━━ Provided information ━━

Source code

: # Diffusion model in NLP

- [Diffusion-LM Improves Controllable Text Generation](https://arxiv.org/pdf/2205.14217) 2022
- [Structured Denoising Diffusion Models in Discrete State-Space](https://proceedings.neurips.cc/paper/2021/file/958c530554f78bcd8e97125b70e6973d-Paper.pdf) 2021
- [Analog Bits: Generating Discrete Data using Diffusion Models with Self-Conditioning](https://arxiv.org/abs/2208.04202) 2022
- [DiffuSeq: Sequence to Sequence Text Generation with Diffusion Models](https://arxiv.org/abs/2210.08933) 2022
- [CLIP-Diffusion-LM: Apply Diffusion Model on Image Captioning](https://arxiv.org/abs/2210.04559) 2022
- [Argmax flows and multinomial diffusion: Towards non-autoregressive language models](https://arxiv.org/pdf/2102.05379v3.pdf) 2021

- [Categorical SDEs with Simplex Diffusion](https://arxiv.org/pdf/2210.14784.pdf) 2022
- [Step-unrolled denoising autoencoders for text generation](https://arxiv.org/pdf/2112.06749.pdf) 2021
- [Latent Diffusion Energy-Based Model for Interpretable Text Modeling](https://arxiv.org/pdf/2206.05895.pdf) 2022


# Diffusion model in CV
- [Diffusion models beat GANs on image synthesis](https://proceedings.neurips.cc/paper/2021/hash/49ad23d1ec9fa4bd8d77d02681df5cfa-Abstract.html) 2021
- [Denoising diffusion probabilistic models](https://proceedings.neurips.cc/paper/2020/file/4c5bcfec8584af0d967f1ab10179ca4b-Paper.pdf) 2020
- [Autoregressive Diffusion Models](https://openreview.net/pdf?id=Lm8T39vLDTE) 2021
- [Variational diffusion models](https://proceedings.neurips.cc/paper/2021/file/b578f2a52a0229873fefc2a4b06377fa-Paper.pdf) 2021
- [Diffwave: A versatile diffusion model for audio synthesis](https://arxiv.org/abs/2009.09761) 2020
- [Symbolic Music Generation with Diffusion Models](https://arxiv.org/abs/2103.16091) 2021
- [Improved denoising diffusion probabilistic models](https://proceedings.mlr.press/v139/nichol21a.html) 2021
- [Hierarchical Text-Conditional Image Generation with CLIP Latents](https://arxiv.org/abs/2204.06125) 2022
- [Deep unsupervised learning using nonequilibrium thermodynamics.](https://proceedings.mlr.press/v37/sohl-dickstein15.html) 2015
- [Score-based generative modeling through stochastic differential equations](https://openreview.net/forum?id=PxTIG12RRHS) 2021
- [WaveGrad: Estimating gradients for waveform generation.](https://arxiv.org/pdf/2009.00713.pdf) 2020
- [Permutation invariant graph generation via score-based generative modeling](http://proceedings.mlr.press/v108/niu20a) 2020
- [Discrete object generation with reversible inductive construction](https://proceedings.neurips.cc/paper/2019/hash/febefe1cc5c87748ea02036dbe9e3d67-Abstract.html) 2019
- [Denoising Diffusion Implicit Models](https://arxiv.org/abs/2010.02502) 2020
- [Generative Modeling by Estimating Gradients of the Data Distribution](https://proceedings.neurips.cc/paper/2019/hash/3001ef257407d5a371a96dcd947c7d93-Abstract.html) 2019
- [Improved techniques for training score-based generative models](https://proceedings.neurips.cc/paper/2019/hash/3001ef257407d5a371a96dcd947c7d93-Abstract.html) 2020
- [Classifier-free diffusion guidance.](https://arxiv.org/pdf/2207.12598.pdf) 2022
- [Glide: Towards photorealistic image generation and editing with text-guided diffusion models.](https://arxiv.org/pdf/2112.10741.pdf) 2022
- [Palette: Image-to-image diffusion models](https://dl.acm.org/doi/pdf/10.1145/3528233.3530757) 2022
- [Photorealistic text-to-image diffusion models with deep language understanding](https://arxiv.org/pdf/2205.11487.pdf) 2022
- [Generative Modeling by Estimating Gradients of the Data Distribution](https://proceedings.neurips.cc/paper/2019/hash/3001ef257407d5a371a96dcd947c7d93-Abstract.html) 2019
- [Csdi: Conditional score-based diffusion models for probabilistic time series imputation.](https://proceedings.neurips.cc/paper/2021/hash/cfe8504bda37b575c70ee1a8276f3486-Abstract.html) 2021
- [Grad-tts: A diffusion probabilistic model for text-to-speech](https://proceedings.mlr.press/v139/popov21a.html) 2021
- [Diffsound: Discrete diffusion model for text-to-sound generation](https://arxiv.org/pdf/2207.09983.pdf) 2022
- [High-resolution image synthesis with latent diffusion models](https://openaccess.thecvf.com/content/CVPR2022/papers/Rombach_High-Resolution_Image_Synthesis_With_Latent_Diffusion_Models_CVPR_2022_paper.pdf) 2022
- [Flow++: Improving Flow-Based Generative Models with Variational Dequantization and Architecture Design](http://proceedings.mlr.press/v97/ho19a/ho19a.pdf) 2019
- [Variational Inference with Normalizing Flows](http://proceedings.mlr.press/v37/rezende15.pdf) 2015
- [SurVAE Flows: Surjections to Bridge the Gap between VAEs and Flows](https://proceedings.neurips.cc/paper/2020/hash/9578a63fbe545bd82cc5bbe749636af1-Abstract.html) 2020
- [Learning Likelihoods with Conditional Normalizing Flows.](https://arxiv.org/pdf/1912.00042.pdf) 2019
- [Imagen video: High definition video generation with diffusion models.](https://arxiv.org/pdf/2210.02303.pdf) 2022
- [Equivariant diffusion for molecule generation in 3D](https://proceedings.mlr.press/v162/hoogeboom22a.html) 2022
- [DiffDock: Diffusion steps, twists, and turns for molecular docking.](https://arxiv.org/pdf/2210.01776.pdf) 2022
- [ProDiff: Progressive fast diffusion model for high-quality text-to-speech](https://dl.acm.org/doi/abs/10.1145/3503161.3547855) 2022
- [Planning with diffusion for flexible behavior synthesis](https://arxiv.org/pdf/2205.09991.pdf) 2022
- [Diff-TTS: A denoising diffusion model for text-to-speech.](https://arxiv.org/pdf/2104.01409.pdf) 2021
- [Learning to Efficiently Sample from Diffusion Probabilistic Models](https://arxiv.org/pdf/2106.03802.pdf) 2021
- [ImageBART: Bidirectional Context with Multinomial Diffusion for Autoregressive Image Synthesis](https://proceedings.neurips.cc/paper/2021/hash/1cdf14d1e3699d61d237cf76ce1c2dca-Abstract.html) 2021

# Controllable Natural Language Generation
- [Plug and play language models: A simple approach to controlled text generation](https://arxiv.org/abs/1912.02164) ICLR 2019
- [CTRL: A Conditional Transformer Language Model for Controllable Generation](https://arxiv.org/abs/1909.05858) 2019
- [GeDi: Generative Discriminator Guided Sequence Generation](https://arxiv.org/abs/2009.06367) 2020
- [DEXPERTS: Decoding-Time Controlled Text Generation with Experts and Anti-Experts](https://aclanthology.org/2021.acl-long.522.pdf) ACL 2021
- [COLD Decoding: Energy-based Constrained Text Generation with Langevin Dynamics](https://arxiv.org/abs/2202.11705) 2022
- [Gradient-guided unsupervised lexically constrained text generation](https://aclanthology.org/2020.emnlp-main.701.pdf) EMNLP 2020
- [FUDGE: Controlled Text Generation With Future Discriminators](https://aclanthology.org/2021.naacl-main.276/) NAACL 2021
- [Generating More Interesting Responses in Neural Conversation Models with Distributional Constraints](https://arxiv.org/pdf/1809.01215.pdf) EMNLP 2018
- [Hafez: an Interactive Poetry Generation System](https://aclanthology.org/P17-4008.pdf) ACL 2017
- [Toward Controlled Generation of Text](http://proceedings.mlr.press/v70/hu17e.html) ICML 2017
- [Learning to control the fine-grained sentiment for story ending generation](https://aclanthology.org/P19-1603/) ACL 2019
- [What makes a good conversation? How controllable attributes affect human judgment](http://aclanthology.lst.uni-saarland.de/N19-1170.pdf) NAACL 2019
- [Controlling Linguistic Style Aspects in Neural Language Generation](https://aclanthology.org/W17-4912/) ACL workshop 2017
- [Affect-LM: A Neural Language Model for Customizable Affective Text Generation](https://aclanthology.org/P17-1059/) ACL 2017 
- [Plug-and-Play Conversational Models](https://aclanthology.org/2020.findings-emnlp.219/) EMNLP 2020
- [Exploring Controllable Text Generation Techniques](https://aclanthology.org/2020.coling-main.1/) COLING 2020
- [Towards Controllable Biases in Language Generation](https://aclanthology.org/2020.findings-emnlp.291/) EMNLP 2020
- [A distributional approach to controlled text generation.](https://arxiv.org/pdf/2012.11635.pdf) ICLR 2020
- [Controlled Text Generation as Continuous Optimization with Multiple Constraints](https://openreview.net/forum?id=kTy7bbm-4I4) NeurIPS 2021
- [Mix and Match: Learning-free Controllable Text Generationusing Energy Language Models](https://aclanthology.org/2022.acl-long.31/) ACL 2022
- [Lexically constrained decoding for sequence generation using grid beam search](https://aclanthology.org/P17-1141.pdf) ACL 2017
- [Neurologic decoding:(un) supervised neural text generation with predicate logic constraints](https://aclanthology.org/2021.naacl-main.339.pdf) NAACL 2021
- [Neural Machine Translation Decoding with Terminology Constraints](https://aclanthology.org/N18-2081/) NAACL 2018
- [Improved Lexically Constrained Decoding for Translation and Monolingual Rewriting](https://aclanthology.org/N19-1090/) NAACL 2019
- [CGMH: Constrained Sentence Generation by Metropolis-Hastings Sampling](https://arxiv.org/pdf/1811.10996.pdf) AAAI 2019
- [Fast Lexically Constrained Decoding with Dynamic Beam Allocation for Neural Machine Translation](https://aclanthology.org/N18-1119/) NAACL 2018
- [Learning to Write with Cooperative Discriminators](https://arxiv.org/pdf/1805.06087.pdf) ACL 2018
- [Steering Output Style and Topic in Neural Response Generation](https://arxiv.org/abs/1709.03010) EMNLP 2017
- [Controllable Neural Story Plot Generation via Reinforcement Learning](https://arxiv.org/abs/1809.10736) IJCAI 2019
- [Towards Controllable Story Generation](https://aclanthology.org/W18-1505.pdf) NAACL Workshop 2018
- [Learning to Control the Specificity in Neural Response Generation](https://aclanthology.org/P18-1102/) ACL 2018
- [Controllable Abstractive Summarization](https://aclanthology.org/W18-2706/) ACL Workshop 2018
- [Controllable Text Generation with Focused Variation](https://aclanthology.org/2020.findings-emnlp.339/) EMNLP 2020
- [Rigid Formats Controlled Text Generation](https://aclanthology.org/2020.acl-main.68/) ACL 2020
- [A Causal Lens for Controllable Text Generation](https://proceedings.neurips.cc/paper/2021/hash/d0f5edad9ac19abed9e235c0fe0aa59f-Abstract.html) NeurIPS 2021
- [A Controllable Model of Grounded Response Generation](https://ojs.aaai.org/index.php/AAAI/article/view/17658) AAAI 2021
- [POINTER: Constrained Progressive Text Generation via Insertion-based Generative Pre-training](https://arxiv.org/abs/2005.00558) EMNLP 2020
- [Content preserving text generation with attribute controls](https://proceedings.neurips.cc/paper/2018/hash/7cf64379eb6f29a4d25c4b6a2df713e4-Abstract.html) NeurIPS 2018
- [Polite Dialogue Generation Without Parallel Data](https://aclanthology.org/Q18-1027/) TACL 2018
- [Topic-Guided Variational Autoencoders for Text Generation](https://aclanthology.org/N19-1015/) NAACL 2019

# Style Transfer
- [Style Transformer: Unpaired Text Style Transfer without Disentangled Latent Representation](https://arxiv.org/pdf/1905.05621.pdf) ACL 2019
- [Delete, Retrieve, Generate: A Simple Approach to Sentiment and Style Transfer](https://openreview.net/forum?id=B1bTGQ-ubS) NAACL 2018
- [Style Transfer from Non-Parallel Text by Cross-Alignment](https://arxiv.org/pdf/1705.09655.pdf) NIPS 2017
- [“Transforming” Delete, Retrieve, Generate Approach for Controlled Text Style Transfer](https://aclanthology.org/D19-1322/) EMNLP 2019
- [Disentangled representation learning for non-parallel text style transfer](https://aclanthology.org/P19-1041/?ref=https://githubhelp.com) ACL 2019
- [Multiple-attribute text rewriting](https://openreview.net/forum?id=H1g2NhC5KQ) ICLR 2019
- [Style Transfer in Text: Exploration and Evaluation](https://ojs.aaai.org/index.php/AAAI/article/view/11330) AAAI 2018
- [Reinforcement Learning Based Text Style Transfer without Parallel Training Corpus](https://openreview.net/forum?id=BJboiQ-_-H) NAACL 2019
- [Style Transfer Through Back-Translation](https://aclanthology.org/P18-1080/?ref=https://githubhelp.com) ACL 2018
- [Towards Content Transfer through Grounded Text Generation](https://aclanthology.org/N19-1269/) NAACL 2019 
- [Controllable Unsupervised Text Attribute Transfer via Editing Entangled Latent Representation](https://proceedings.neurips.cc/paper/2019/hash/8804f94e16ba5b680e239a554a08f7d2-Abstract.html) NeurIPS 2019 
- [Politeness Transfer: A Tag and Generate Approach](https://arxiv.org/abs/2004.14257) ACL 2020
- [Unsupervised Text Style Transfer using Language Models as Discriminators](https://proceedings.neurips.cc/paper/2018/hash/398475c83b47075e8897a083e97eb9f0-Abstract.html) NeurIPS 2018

━━━

Given the data above, transcribe exactly the lines from the one containing "- [Controllable Neural" down to the one containing "- [Content preserving", and no others.

Final answer:
- [Controllable Neural Story Plot Generation via Reinforcement Learning](https://arxiv.org/abs/1809.10736) IJCAI 2019
- [Towards Controllable Story Generation](https://aclanthology.org/W18-1505.pdf) NAACL Workshop 2018
- [Learning to Control the Specificity in Neural Response Generation](https://aclanthology.org/P18-1102/) ACL 2018
- [Controllable Abstractive Summarization](https://aclanthology.org/W18-2706/) ACL Workshop 2018
- [Controllable Text Generation with Focused Variation](https://aclanthology.org/2020.findings-emnlp.339/) EMNLP 2020
- [Rigid Formats Controlled Text Generation](https://aclanthology.org/2020.acl-main.68/) ACL 2020
- [A Causal Lens for Controllable Text Generation](https://proceedings.neurips.cc/paper/2021/hash/d0f5edad9ac19abed9e235c0fe0aa59f-Abstract.html) NeurIPS 2021
- [A Controllable Model of Grounded Response Generation](https://ojs.aaai.org/index.php/AAAI/article/view/17658) AAAI 2021
- [POINTER: Constrained Progressive Text Generation via Insertion-based Generative Pre-training](https://arxiv.org/abs/2005.00558) EMNLP 2020
- [Content preserving text generation with attribute controls](https://proceedings.neurips.cc/paper/2018/hash/7cf64379eb6f29a4d25c4b6a2df713e4-Abstract.html) NeurIPS 2018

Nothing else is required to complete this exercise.